5. Unflavored Gelatin powder: Sprinkle on 2 Tablespoons per feeding. This is found by the “Jello” in the grocery store. It is made from animal collagen. The brand name is Knox Unflavored Gelatin or Great Lakes Unflavored Gelatin.

Moms


----------



## Nieradzik

Thank you for the suggestions. I do give her the large rawhides and she chews on those all day. I will look into the other ideas. 

Could her size (60 lbs at 6 mos) have anything to do with why they are floppy?


----------



## Momto2GSDs

Nieradzik said:


> Thank you for the suggestions. I do give her the large rawhides and she chews on those all day. I will look into the other ideas.
> 
> Could her size (60 lbs at 6 mos) have anything to do with why they are floppy?


Rawhides are very dangerous! Can cause bowel obstruction! Never leave dog unattended if you give him this.

Hard to say why ears are floppy. If ear leather is thin could be another possibility.

Moms


----------



## mardad

We had to have emergency surgery on a Rotty and a pit because of the rawhide chews. Put a kink in their intestines. Don't know if GSD's have the same problem. Just FYI.


----------



## Nieradzik

Oh crap. I didn't know that. I got the extra large ones so she just chews them. I've always supervised her with them...guess I will get something else for her. 

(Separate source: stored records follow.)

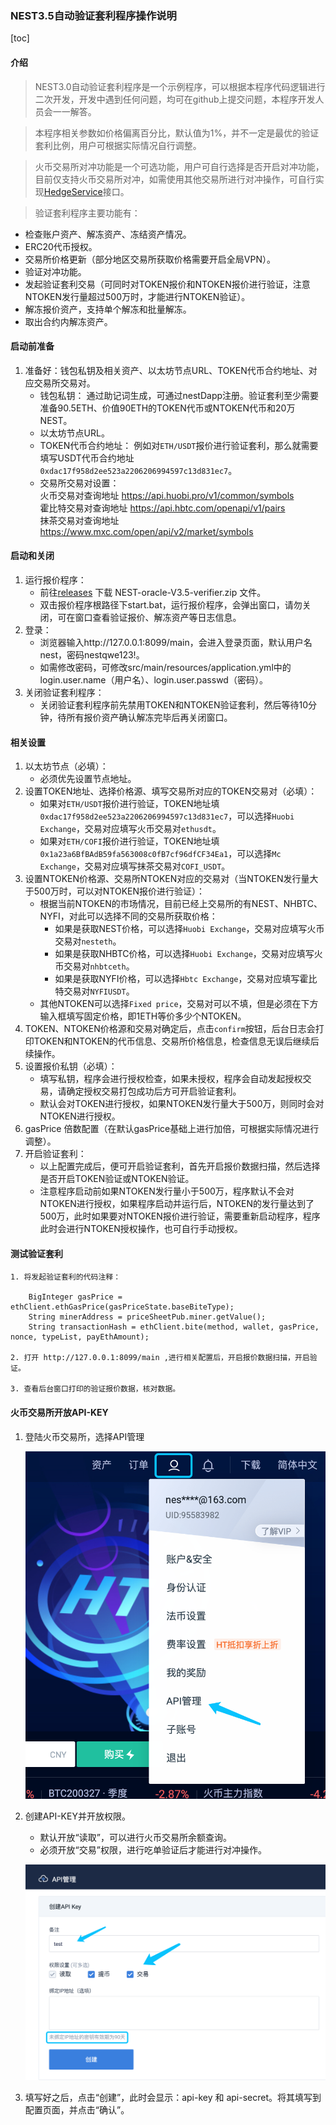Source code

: ### NEST3.5自动验证套利程序操作说明

[toc]


#### 介绍
>NEST3.0自动验证套利程序是一个示例程序，可以根据本程序代码逻辑进行二次开发，开发中遇到任何问题，均可在github上提交问题，本程序开发人员会一一解答。

>本程序相关参数如价格偏离百分比，默认值为1%，并不一定是最优的验证套利比例，用户可根据实际情况自行调整。

>火币交易所对冲功能是一个可选功能，用户可自行选择是否开启对冲功能，目前仅支持火币交易所对冲，如需使用其他交易所进行对冲操作，可自行实现[HedgeService](https://github.com/NEST-Protocol/NEST-oracle-V3.5-verifier/tree/main/src/main/java/com/nest/ib/service/HedgeService.java)接口。

>验证套利程序主要功能有：
   * 检查账户资产、解冻资产、冻结资产情况。
   * ERC20代币授权。
   * 交易所价格更新（部分地区交易所获取价格需要开启全局VPN）。
   * 验证对冲功能。
   * 发起验证套利交易（可同时对TOKEN报价和NTOKEN报价进行验证，注意NTOKEN发行量超过500万时，才能进行NTOKEN验证）。
   * 解冻报价资产，支持单个解冻和批量解冻。
   * 取出合约内解冻资产。

#### 启动前准备

1. 准备好：钱包私钥及相关资产、以太坊节点URL、TOKEN代币合约地址、对应交易所交易对。
   * 钱包私钥：
   通过助记词生成，可通过nestDapp注册。验证套利至少需要准备90.5ETH、价值90ETH的TOKEN代币或NTOKEN代币和20万NEST。
   * 以太坊节点URL。
   * TOKEN代币合约地址：
   例如对`ETH/USDT`报价进行验证套利，那么就需要填写USDT代币合约地址`0xdac17f958d2ee523a2206206994597c13d831ec7`。
   * 交易所交易对设置：
   <br/>火币交易对查询地址 https://api.huobi.pro/v1/common/symbols
   <br/>霍比特交易对查询地址 https://api.hbtc.com/openapi/v1/pairs
   <br/>抹茶交易对查询地址 https://www.mxc.com/open/api/v2/market/symbols

#### 启动和关闭

1. 运行报价程序：
   * 前往[releases](https://github.com/NEST-Protocol/NEST-oracle-V3.5-verifier/releases) 下载  NEST-oracle-V3.5-verifier.zip 文件。
   * 双击报价程序根路径下start.bat，运行报价程序，会弹出窗口，请勿关闭，可在窗口查看验证报价、解冻资产等日志信息。
2. 登录：
   * 浏览器输入http://127.0.0.1:8099/main，会进入登录页面，默认用户名nest，密码nestqwe123!。
   * 如需修改密码，可修改src/main/resources/application.yml中的login.user.name（用户名）、login.user.passwd（密码）。
3. 关闭验证套利程序：
   * 关闭验证套利程序前先禁用TOKEN和NTOKEN验证套利，然后等待10分钟，待所有报价资产确认解冻完毕后再关闭窗口。

#### 相关设置

1. 以太坊节点（必填）：
   * 必须优先设置节点地址。
2. 设置TOKEN地址、选择价格源、填写交易所对应的TOKEN交易对（必填）：
   * 如果对`ETH/USDT`报价进行验证，TOKEN地址填`0xdac17f958d2ee523a2206206994597c13d831ec7`，可以选择`Huobi Exchange`，交易对应填写火币交易对`ethusdt`。
   * 如果对`ETH/COFI`报价进行验证，TOKEN地址填`0x1a23a6BfBAdB59fa563008c0fB7cf96dfCF34Ea1`，可以选择`Mc Exchange`，交易对应填写抹茶交易对`COFI_USDT`。
3. 设置NTOKEN价格源、交易所NTOKEN对应的交易对（当NTOKEN发行量大于500万时，可以对NTOKEN报价进行验证）：
   * 根据当前NTOKEN的市场情况，目前已经上交易所的有NEST、NHBTC、NYFI，对此可以选择不同的交易所获取价格：
     * 如果是获取NEST价格，可以选择`Huobi Exchange`，交易对应填写火币交易对`nesteth`。
     * 如果是获取NHBTC价格，可以选择`Huobi Exchange`，交易对应填写火币交易对`nhbtceth`。
     * 如果是获取NYFI价格，可以选择`Hbtc Exchange`，交易对应填写霍比特交易对`NYFIUSDT`。
   * 其他NTOKEN可以选择`Fixed price`，交易对可以不填，但是必须在下方输入框填写固定价格，即1ETH等价多少个NTOKEN。
4. TOKEN、NTOKEN价格源和交易对确定后，点击`confirm`按钮，后台日志会打印TOKEN和NTOKEN的代币信息、交易所价格信息，检查信息无误后继续后续操作。
5. 设置报价私钥（必填）：
   * 填写私钥，程序会进行授权检查，如果未授权，程序会自动发起授权交易，请确定授权交易打包成功后方可开启验证套利。
   * 默认会对TOKEN进行授权，如果NTOKEN发行量大于500万，则同时会对NTOKEN进行授权。
6. gasPrice 倍数配置（在默认gasPrice基础上进行加倍，可根据实际情况进行调整）。
7. 开启验证套利：
   * 以上配置完成后，便可开启验证套利，首先开启报价数据扫描，然后选择是否开启TOKEN验证或NTOKEN验证。
   * 注意程序启动前如果NTOKEN发行量小于500万，程序默认不会对NTOKEN进行授权，如果程序启动并运行后，NTOKEN的发行量达到了500万，此时如果要对NTOKEN报价进行验证，需要重新启动程序，程序此时会进行NTOKEN授权操作，也可自行手动授权。


#### 测试验证套利

```
1. 将发起验证套利的代码注释：
   
    BigInteger gasPrice = ethClient.ethGasPrice(gasPriceState.baseBiteType);
    String minerAddress = priceSheetPub.miner.getValue();
    String transactionHash = ethClient.bite(method, wallet, gasPrice, nonce, typeList, payEthAmount);

2. 打开 http://127.0.0.1:8099/main ,进行相关配置后，开启报价数据扫描，开启验证。

3. 查看后台窗口打印的验证报价数据，核对数据。
```

#### 火币交易所开放API-KEY

1. 登陆火币交易所，选择API管理

   ![](./picture/API-KEY-1.png)

2. 创建API-KEY并开放权限。

   * 默认开放“读取”，可以进行火币交易所余额查询。
   * 必须开放“交易”权限，进行吃单验证后才能进行对冲操作。

   ![](./picture/API-KEY-2.png)

3. 填写好之后，点击“创建”，此时会显示：api-key 和 api-secret。将其填写到配置页面，并点击“确认”。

Her ear leather is thinner it seems. Can I do anything to strengthen that, or will that happen on its own in time?


----------



## annabirdie

Have her chew bully sticks or beef trachea instead - none of the same risks. 

My dog was born May 5th so she is coming up on 6 months. Her ears just came up this week - they have been up and down throughout the last 3 months but the last few days they came up again. 

They do say that the ears, if they were ever up, will return to an up position - but I don't really know this from experience.

Good luck-


----------



## Nieradzik

I was wondering what kind of dog food you recommend and if there is any food that may help her ears. She is currently on the Nature Balance Puppy Food. 

I tried taping this weekend and she HATES it. Tried again after it came off and she won't even let me near her ears. I went back to gluing with Tear Mender, the next morning they were apart. 

I am BEYOND FRUSTRATED. I feel like I've tried absolutely everything (adding yogurt, moleskin inserts (she hates those too and scratches them out), gluing, taping, adding glucosamine, chew toys, making noises, literally EVERYTHING). 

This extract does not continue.